‘The house of fiction has in short not one window but a million’ – Henry James, preface to The Portrait of a Lady, 1908
François Ozon’s In The House has been described by critics as a ‘psychological drama’, ‘a tantalising comedy’ and even as an ‘enjoyable romp’. It’s hard to deny that, so far, the French director’s output has been nothing short of diverse – he has comfortably jumped from the heart-wrenching chamber piece 5x2 (2004) to the camp farce that was Potiche (2010). However, this does not mean that Ozon is a mere ‘genre tourist’: like many great auteurs, he had recurrent preoccupations (in his case, the malaise of the bourgeois family), and an identifiable style. His new film, a compelling melange of black comedy and melodrama, is in many ways ‘classic’ Ozon; part satire, part coming of age story. In The House elegantly tip-toes amongst different genres, explicitly referencing both Woody Allen and Pier Paolo Pasolini in the process.
Fabrice Luchini stars as Germain, a middle aged literature teacher disillusioned with the perceived lack of writing skills amongst his pupils. Whilst marking homework, he is reinvigorated only by one essay, penned by the mischievous and quick-witted Claude, who has wangled his way into the middle class home of his school friend Rapha just to spy on what he caustically (but somewhat enviously) describes as ‘the perfect family’. Germain and his wife Jeanne (played by Kristin Scott Thomas) are both appalled by the boy’s morally questionable and often lurid investigation, although they don’t do anything to try and put a stop to it. Germain, who is a ‘failed writer’ himself, finds he has a new aim in his life and actively encourages Claude by offering post-school writing classes.

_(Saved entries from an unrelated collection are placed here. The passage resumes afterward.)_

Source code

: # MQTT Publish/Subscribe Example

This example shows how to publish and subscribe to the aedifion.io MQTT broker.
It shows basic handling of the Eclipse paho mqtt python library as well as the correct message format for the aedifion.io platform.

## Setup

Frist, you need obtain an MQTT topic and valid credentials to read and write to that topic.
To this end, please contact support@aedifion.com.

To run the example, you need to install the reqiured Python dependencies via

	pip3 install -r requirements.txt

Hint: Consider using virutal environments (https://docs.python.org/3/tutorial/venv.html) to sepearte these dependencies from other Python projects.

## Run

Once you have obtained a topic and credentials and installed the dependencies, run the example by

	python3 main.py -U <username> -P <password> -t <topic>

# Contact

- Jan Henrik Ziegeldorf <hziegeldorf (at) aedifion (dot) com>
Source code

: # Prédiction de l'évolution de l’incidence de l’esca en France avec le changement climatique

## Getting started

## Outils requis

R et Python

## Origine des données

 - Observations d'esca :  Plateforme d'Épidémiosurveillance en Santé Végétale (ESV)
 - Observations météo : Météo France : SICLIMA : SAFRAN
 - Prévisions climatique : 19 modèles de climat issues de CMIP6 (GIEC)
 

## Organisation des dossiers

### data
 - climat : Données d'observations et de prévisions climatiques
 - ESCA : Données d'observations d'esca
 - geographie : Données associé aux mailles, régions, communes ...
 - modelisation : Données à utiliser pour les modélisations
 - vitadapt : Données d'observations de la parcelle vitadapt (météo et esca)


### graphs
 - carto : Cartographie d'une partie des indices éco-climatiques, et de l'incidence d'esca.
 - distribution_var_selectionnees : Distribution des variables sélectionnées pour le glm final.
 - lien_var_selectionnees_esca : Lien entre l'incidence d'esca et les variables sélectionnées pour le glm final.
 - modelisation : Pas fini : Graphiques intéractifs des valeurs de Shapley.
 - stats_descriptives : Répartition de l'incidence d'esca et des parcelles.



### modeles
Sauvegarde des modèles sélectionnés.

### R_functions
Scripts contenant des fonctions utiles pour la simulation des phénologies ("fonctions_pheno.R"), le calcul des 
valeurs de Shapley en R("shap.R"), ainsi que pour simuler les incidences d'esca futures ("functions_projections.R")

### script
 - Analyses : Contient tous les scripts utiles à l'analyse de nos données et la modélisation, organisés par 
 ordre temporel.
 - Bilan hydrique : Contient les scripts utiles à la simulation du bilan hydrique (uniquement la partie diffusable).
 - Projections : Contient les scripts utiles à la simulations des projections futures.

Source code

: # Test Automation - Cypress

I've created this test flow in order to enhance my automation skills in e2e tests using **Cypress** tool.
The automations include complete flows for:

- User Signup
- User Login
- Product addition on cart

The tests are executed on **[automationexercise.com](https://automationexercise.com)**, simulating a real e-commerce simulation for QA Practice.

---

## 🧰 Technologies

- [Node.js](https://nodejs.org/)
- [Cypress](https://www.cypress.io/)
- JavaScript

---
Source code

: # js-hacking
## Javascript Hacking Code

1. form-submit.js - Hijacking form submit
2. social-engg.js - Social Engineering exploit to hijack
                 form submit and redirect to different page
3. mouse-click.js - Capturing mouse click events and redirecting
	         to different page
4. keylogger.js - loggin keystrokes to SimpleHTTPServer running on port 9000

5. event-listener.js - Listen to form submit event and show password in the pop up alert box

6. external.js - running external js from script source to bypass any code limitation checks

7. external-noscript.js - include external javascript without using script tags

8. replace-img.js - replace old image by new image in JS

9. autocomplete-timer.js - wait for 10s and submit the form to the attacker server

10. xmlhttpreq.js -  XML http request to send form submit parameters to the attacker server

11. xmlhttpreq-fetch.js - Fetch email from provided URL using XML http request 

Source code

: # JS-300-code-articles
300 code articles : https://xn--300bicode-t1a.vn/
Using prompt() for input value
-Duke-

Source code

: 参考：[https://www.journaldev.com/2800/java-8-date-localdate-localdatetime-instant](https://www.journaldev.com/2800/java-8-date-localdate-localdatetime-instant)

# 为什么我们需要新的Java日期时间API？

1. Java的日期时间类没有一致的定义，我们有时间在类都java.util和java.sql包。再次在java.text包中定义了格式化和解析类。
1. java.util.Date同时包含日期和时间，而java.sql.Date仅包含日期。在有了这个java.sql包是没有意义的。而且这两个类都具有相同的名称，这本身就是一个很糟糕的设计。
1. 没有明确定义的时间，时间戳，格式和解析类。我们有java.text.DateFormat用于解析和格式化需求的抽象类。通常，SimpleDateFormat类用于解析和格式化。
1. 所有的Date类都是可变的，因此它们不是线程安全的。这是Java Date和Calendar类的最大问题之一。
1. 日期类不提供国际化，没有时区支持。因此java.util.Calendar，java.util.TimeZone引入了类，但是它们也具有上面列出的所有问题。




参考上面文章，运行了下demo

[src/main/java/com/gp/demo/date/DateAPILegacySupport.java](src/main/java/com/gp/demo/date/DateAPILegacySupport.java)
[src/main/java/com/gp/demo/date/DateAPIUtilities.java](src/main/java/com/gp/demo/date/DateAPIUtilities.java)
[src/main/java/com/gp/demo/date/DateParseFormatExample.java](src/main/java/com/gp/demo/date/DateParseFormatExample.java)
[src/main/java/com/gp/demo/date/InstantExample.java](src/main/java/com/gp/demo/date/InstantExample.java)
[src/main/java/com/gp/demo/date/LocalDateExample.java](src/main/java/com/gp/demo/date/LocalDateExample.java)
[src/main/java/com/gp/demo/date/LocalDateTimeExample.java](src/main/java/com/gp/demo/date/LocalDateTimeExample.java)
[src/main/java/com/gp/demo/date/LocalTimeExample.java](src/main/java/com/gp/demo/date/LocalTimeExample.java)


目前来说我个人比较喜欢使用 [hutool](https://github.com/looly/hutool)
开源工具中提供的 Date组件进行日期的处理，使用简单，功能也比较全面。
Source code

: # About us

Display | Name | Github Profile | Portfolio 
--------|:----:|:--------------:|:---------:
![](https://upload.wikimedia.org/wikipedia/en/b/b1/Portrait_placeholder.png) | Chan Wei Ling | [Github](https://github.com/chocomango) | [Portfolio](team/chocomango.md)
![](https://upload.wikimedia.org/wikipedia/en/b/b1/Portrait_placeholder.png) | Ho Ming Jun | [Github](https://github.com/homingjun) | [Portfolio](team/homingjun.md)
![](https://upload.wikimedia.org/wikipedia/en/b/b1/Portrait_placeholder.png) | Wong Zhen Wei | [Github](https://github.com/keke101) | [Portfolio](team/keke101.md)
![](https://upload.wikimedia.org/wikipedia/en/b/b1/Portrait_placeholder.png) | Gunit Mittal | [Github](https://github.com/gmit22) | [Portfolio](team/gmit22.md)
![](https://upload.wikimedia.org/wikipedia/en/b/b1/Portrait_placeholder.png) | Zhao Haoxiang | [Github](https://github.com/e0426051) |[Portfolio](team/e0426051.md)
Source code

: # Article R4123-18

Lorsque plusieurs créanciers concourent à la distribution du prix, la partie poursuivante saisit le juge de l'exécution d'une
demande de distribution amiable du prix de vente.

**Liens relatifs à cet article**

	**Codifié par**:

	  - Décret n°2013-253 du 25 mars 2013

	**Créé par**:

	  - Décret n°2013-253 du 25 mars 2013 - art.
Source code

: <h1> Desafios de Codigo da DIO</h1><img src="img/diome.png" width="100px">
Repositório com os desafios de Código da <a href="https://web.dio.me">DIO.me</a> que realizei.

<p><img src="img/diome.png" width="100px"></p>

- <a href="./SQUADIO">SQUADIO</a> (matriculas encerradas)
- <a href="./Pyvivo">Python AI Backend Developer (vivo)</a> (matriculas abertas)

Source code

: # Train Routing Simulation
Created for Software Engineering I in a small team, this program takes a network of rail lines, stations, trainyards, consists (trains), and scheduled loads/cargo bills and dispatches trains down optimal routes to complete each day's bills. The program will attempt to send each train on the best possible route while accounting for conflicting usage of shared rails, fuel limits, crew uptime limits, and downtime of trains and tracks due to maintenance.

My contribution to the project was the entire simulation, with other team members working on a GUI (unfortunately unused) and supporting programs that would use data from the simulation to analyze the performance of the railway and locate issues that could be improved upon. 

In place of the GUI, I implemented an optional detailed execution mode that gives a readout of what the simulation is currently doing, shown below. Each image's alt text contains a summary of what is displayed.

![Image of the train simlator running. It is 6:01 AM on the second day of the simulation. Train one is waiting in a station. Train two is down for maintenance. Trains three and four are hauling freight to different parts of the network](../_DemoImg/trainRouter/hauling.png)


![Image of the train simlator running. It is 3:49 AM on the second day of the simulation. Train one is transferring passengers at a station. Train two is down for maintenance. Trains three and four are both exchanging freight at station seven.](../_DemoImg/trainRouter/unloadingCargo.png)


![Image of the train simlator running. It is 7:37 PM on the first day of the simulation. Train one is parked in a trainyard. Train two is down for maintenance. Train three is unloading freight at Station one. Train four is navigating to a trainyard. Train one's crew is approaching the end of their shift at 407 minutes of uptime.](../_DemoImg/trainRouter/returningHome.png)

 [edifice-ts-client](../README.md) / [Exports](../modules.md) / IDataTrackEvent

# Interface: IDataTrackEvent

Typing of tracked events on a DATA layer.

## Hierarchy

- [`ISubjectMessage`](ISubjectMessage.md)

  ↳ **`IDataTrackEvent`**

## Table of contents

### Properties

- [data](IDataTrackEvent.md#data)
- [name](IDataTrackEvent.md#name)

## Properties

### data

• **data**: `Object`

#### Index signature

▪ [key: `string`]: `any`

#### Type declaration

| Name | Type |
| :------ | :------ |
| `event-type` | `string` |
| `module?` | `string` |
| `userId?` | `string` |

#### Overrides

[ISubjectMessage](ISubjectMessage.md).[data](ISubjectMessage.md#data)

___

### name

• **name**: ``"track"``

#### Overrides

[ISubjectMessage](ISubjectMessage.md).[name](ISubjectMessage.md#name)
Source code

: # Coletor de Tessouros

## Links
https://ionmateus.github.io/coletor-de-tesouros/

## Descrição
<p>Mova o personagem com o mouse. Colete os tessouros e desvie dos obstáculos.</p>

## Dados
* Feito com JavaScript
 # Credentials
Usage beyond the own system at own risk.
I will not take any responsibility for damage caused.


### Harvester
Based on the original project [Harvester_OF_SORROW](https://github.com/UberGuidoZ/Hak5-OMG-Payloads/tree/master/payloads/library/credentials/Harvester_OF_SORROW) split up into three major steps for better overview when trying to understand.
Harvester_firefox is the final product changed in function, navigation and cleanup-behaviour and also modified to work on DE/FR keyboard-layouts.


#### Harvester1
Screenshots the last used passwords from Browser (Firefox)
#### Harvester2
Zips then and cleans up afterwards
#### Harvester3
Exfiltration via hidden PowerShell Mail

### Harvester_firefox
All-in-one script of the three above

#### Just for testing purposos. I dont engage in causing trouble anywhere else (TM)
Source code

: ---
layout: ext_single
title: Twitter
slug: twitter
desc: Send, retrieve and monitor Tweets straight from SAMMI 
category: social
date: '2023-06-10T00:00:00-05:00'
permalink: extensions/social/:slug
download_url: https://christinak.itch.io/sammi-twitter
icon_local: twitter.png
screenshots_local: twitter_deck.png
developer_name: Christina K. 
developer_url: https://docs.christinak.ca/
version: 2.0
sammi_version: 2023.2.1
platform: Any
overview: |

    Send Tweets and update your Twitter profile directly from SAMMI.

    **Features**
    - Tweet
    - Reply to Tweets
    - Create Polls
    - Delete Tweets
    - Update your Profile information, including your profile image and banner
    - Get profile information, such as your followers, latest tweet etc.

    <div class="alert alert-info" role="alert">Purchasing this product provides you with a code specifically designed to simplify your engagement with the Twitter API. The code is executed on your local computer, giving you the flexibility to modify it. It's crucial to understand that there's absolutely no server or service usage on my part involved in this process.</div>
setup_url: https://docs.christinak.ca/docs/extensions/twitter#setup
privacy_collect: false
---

From this moment on, it becomes clear that the film’s real protagonist is the notion of storytelling; Ozon has fun dissecting the nature of creativity and the boundaries between reality and fiction. Germain tells Claude that his prose needs to become less observational (at one point the student admits: ‘This is what I see’) – he essentially suggests he should impose a narrative on what he is experiencing. The teacher’s literary guidance becomes more and more important (almost suggesting a skewed Virgil-like figure), to the point when he is physically introduced in Claude’s fiction (a device used to great effect in Annie Hall). Perhaps Germain is also manipulating what the audience is seeing – are we experiencing the story through is eyes? Is the lurid tale one of his own making, a verbalisation of his own frustrations? It seems like a fair question since Claude is never on camera on his own telling the story; he is always prompted (if not directed) by his teacher.
The situation quickly becomes potentially tragic, as the young pupil goes one to two steps too far in his attempt to cynically interfere with other people’s lives – at one point, he even reminds us of Terence Stamp’s nameless character in Theorem: he attempts to desecrate the family home and almost destroys it. This potent premise is perceptibly softened by the drily humorous exchanges between Germain and Jeanne (the seemingly happy accomplices) and by the self-reflexive nature of the film, as references to literature (Celine and J.D. Salinger are quoted in key moments) and the act of writing are always omnipresent. It’s a technique that allows the viewer to develop a certain amount of detachment, in an almost Brechtian sense. It makes us leave the cinema wondering about the nature of both writer and reader, and of both filmmaker and viewer. Why are we compelled to watch something that we consider questionable?
The answer lies with the somewhat sentimental yet pivotal finale. Claude and Germain are gazing at an apartment block (modelled on the one in Hitchcock’s Rear Window), observing its inhabitants and wondering who they are and what they are doing. Ozon’s message is clear: for better or for worse, we all need to create stories to help us make sense of what surrounds us.